Social networking worms and Trojans have also become a reality.
These worms propagate across social networking sites, infecting machines through links and applications, creating large botnets and enticing users to share these links or applications with their friends, thereby hacking more machines and enlisting even more hapless victims into the botnet.
In fact, one such worm, known as Koobface, has been hailed by researchers as the largest botnet in Web 2.0.
Third party applications on social networking sites are a dangerous business.
Aside from frequently masking malicious software tools, the third party platform applications for Facebook often give application developers access to far more information than they need to run their applications, including personal details, pictures, interests and so on.
If the application developer is less than honest then this information can be sold, often for large profits, to advertising companies or cybercrime syndicates.
Cybercrime has overtaken the drug trade as the most profitable form of crime in the world, and social networking is often the platform used to perpetrate these crimes.
In fact, it has become an area of extreme interest for the FBI in the United States, which is now looking into the online black market and listing the most wanted traders on their database and tracking them down.
However, the reality is that they will never be able to catch all of the criminals out there, so it is up to users of social networking sites to do everything they can to protect themselves from harm.
Users need to educate themselves on the nature of the threat, and become as sceptical of people, links and applications in social networking as they would be of emails.
It is also a good idea to limit the amount of personal information shared on social sites. As a rule of thumb, if users would not tell it to a stranger, then do not put it on their profile.
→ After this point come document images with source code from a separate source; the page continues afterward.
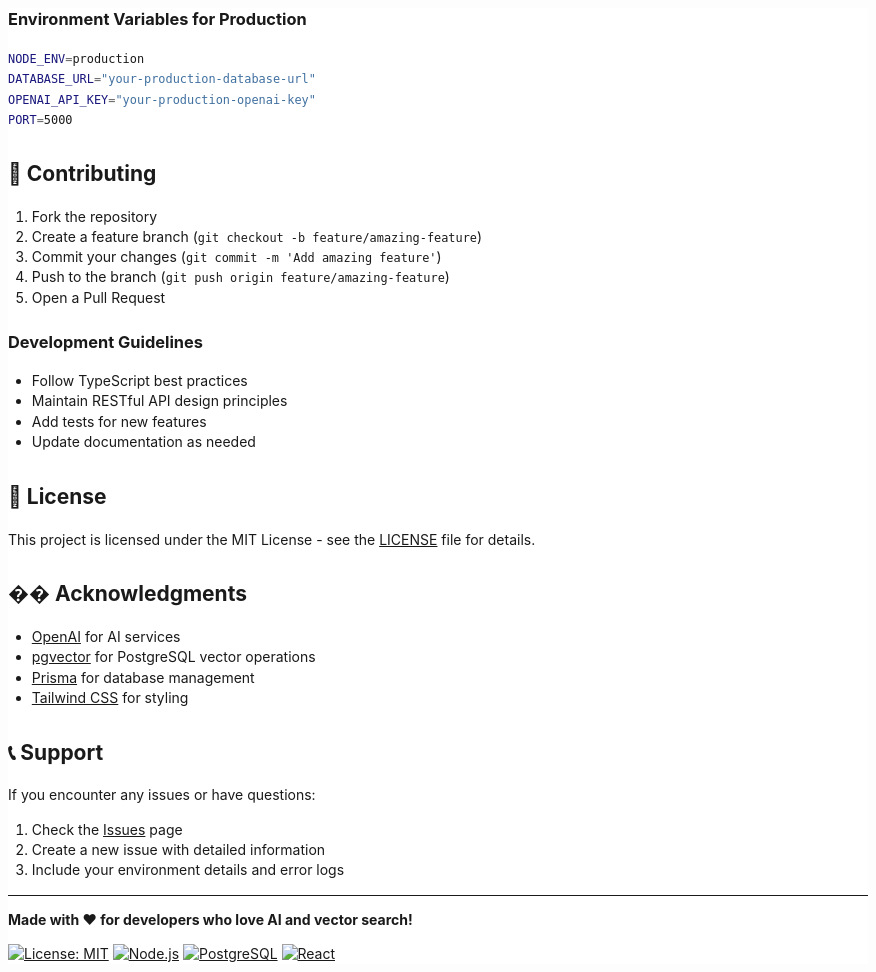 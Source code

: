 ### Environment Variables for Production

```bash
NODE_ENV=production
DATABASE_URL="your-production-database-url"
OPENAI_API_KEY="your-production-openai-key"
PORT=5000
```

## 🤝 Contributing

1. Fork the repository
2. Create a feature branch (`git checkout -b feature/amazing-feature`)
3. Commit your changes (`git commit -m 'Add amazing feature'`)
4. Push to the branch (`git push origin feature/amazing-feature`)
5. Open a Pull Request

### Development Guidelines

- Follow TypeScript best practices
- Maintain RESTful API design principles
- Add tests for new features
- Update documentation as needed

## 📝 License

This project is licensed under the MIT License - see the [LICENSE](LICENSE) file for details.

## �� Acknowledgments

- [OpenAI](https://openai.com/) for AI services
- [pgvector](https://github.com/pgvector/pgvector) for PostgreSQL vector operations
- [Prisma](https://www.prisma.io/) for database management
- [Tailwind CSS](https://tailwindcss.com/) for styling

## 📞 Support

If you encounter any issues or have questions:

1. Check the [Issues](https://github.com/codefa/pdf-chat-vector/issues) page
2. Create a new issue with detailed information
3. Include your environment details and error logs

---

**Made with ❤️ for developers who love AI and vector search!**

[![License: MIT](https://img.shields.io/badge/License-MIT-yellow.svg)](https://opensource.org/licenses/MIT)
[![Node.js](https://img.shields.io/badge/Node.js-18+-green.svg)](https://nodejs.org/)
[![PostgreSQL](https://img.shields.io/badge/PostgreSQL-13+-blue.svg)](https://www.postgresql.org/)
[![React](https://img.shields.io/badge/React-18+-blue.svg)](https://reactjs.org/)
Another point to bear in mind is to be wary of shortened links. These have become common practice, especially on Twitter where the number of characters on an update is limited, but these links can easily mask redirects to malicious sites and the user will be unaware of the fact.
Again, be sceptical and do not click on a link from someone not explicitly trusted.
It is also advisable to have sophisticated security software to protect against malicious threats and to remove worms, Trojans and so on before they can do too much damage.
Look for a solution that has a range of scanners and barriers and maintains a database with all of the latest signatures of Trojans, Cookies and Keyloggers and ensure that the definitions are updated at least once a day, if not more, to make certain that protection covers the latest threats.
Social networking is here to stay and people cannot avoid all of the risks. They can, however, manage them through a combination of education, awareness, common sense and the very best in sophisticated security software.